Given this motivation, this paper proposes an improved locomotion for an N-link artificial Eukaryotic flagellum (AEF) swimming microrobot within the FC framework for both the waveform for propulsion and its motion control. Firstly, a novel mode of swimming is presented based on a fractional order power law for the modulation of the wave amplitude. The study of the proposed waveform is carried out in terms of forward thrust and velocity by means of the implementation of numerical algorithm that allows to solve the mathematical problem that it involves. Secondly, a robust fractional order proportional-derivative (PD^μ) controller is designed for the control of the microrobot to reproduce a non-reciprocal motion using three different tuning methods. To guarantee this kind of motion, the robot actuators have to describe the same dynamics in closed-loop with independence of its position along the flagellum (notice that the load of each actuator depends on its position at the flagellum).

To validate both the waveform and the control strategy proposed, a HIL testbed for a 4-link AEF swimming microrobot is built. It consists of a microrobot simulator developed with the physical modeling tools in the MATLAB/Simulink environment and the embedded microcontroller Atmel ATmega32u4, where the controllers are programmed. The testbed, thanks to the simulator, allows to select the mode of swimming among four types and the robot geometry (namely, size of the swimmer and number of links in which its flagellum is divided to), as well as evaluating the performance of the locomotion with regard to propulsion, power efficiency or tracking. For comparison purposes, classical waveforms and controllers are also applied. Experimental and simulation results are given to show that the best power efficiency of the microrobot is achieved with the proposed fractional approach in terms of both the way of swimming and the energy consumption. Preliminary results of this study can be found in [39], [40], [41].
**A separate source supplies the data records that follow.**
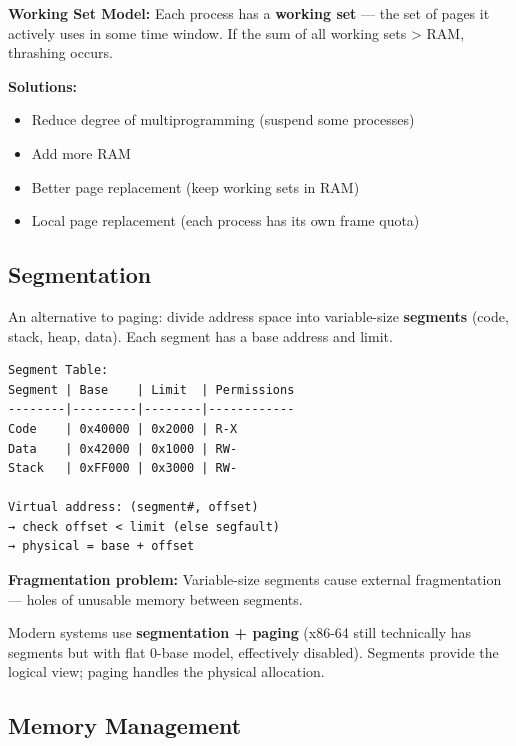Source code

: \documentclass[11pt]{article}
\providecommand{\tightlist}{\setlength{\itemsep}{1pt}\setlength{\parskip}{0pt}}
\begin{document}
\textbf{Working Set Model:} Each process has a \textbf{working set} --- the set of pages it actively uses in some time window. If the sum of all working sets \textgreater{} RAM, thrashing occurs.

\textbf{Solutions:}

\begin{itemize}
\tightlist
\item
  Reduce degree of multiprogramming (suspend some processes)
\item
  Add more RAM
\item
  Better page replacement (keep working sets in RAM)
\item
  Local page replacement (each process has its own frame quota)
\end{itemize}

\subsection{Segmentation}\label{segmentation}

An alternative to paging: divide address space into variable-size \textbf{segments} (code, stack, heap, data). Each segment has a base address and limit.

\setcodelang{}

\begin{verbatim}
Segment Table:
Segment | Base    | Limit  | Permissions
--------|---------|--------|------------
Code    | 0x40000 | 0x2000 | R-X
Data    | 0x42000 | 0x1000 | RW-
Stack   | 0xFF000 | 0x3000 | RW-

Virtual address: (segment#, offset)
→ check offset < limit (else segfault)
→ physical = base + offset
\end{verbatim}

\textbf{Fragmentation problem:} Variable-size segments cause external fragmentation --- holes of unusable memory between segments.

Modern systems use \textbf{segmentation + paging} (x86-64 still technically has segments but with flat 0-base model, effectively disabled). Segments provide the logical view; paging handles the physical allocation.

\subsection{Memory Management}\label{memory-management}

\end{document}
In summary, the main contributions of this paper are two: (1) a new waveform for propulsion of swimming microrobots based on a fractional order power law for amplitude modulation; and (2) a study of the propulsion performance for different traveling waves and controllers. Hence, this article provides a significantly different perspective from those presented in the aforementioned works by looking at propulsion optimization: firstly, before the control design, i.e., maximizing the propulsion thrust and velocity by searching for both the optimal traveling wave and the number of links of the swimmer, and secondly taking into account control, improving the energy efficiency with the consideration of different types of control strategies and tuning methods. These points of view could provide important guidelines for future research, overcoming the problem of controlling swimming microrobots in such microscales.

The contents of the paper are organized as follows. Section 2 describes the mathematical background concerning the hydrodynamics of swimming robots at low Re environments and the classical waveforms for propulsion. Section 3 presents the new waveform for propulsion based on a fractional order power law for amplitude growth. Section 4 describes the prototype of the swimming microrobot developed to test propulsion and locomotion with the different waveforms and control strategies. The control of the swimming microrobot required to emulate a non-reciprocal motion within low Re environments is addressed in Section 5. The analysis of propulsion performance based on both simulated and experimental results is given in Section 6. Finally, Section 7 draws the concluding remarks and perspectives on the future work.